I wonder if a better ridiculous analogy would be telling a Bible seller that you were going to use the Bible she sold you for a Satanic ritual. (A Satanic ritual involving fondue and Nickelback, of course.) Perhaps, after the violence of the Wars of Religion and the Revolution, the French have decided that cheese is a safer repository for that level of passion.
posted by clawsoon at 6:20 PM on December 22, 2017 [4 favorites]


what is sacred soap

is it made from real christians
posted by poffin boffin at 6:24 PM on December 22, 2017 [9 favorites]


This is the Lard, My God.
posted by Fromage`a Trois at 6:25 PM on December 22, 2017 [13 favorites]


s/passion/rigid fundamentalism/
posted by clawsoon at 6:25 PM on December 22, 2017 [1 favorite]


I don't get ketchup on steak because I'd honestly rather just eat the ketchup. Though it's hard to get a lot of calories from ketchup alone, however tasty it may be, so I guess I might mix in some steak if that's the only option.

Every decade or so I'll try a supposedly good steak just on the off chance I'll finally figure out whatever it is people like about it.
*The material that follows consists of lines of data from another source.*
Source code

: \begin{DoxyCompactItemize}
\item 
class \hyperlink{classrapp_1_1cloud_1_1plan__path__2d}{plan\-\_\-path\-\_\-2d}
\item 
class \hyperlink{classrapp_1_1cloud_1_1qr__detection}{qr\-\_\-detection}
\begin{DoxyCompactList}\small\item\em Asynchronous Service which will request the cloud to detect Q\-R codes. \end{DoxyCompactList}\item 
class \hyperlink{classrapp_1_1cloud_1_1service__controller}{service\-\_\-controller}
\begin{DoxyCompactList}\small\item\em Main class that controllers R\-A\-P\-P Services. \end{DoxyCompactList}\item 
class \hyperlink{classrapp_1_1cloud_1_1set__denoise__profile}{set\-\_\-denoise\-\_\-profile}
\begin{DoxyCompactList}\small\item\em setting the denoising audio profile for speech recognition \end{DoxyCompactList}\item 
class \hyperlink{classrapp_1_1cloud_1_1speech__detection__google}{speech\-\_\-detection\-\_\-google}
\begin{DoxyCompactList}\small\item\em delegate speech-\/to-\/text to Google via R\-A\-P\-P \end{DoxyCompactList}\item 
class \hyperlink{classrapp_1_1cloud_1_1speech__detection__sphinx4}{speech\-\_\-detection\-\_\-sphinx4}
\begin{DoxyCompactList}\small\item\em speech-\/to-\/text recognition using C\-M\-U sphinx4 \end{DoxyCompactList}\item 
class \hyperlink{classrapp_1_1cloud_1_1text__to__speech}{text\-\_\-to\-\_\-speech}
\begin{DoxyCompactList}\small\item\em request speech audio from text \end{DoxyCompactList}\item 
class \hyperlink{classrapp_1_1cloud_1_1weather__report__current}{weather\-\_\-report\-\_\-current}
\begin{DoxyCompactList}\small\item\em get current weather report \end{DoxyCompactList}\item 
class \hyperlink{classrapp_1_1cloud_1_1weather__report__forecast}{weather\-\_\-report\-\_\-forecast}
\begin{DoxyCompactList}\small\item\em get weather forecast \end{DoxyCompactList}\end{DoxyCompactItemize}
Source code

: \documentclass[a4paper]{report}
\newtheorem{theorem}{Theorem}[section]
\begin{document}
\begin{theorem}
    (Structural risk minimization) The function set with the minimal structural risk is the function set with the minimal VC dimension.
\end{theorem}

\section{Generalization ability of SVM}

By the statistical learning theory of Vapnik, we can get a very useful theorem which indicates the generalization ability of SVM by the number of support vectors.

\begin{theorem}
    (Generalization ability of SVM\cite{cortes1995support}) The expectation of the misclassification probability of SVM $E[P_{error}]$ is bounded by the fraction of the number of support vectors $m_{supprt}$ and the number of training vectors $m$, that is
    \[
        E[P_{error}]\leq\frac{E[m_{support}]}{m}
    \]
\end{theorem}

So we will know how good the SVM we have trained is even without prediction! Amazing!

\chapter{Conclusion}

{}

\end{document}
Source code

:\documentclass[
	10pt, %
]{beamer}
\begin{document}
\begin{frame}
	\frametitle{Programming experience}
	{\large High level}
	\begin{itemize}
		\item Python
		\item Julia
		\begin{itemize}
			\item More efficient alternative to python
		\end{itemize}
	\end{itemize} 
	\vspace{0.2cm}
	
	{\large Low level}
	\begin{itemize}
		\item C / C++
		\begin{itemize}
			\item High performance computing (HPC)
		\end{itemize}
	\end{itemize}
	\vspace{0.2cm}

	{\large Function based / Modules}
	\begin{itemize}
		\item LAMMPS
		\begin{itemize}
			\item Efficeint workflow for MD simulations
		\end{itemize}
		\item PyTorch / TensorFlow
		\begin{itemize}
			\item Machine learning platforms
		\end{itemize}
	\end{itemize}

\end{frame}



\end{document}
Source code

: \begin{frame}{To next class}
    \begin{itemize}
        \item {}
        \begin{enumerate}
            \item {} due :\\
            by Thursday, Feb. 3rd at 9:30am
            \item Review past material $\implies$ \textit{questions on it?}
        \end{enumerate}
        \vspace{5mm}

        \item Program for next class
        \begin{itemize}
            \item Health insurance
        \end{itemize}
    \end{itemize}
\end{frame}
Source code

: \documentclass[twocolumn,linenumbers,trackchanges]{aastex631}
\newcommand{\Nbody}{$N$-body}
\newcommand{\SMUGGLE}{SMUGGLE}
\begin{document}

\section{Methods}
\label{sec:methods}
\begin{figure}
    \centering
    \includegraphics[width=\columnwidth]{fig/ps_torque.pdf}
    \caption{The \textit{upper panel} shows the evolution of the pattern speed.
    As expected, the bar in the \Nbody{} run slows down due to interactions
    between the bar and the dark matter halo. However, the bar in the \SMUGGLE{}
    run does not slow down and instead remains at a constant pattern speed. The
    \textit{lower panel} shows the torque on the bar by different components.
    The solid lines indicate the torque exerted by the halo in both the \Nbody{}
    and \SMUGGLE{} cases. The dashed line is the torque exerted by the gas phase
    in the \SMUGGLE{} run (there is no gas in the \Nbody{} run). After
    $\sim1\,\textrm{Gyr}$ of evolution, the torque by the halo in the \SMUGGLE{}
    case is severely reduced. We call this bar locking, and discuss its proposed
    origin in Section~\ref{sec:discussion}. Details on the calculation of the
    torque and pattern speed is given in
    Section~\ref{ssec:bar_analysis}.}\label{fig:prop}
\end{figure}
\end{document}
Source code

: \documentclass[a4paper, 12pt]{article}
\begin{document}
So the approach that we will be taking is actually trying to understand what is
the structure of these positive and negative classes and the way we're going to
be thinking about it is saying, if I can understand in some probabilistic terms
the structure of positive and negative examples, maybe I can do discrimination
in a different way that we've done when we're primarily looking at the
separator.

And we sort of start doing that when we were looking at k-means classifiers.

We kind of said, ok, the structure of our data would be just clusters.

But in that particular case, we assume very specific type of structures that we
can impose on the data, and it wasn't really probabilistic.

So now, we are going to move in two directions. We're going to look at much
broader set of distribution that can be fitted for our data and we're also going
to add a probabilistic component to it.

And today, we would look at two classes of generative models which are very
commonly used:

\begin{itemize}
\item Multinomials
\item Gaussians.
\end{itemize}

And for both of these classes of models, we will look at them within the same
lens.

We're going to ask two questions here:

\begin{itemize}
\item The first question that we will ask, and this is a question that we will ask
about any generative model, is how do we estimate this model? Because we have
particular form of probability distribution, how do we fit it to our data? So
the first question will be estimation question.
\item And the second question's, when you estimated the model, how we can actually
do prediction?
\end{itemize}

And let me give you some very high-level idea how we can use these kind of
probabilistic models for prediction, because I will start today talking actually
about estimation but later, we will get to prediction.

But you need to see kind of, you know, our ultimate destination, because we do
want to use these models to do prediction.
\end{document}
No luck so far.

Anyway, so I'm on "team tastes differ", though if someone's going to a lot of effort to show me the Correct way to eat something than I'm all for giving it an honest try, at least once.
posted by floppyroofing at 6:26 PM on December 22, 2017 [2 favorites]


I don't get ketchup on steak because I'd honestly rather just eat the ketchup.

DING DING DING WE HAVE A WINNER!! You don't like steak, you like ketchup!!

Just like I don't like fries, I like mayonnaise. They're just an excuse to eat mayonnaise for me.
posted by some loser at 6:33 PM on December 22, 2017 [3 favorites]


As a parent of a child on the spectrum with eating issues, if you refuse him some food out of snobbish opinion, you had better be willing to die for your conviction because I may make that an actual choice you have to make.

The thing is, though--I don't like *assuming* that people are going to be dicks about that kind of thing. Look at Gordon Ramsey. The man can bring the wrath of god when he feels it's warranted. But he's actually great with kids. I'm not sure you'd take your kid on the spectrum with eating issues to a super expensive restaurant generally, but if you did for some reason and you spoke to the waiter and explained that your kid has issues with food but that this is a really special occasion--I think even a lot of the places that can be snobs about food are in fact aware of the difference between being snobs and being complete raging assholes. Not that everybody will be, in which case I think the murder thoughts are entirely appropriate, I'm just saying, I think that's pretty far afield of the sort of behavior described in the story.
posted by Sequence at 6:35 PM on December 22, 2017 [13 favorites]


Ohhhhhhh, the cat's eaten it.
posted by The Underpants Monster at 7:02 PM on December 22, 2017 [2 favorites]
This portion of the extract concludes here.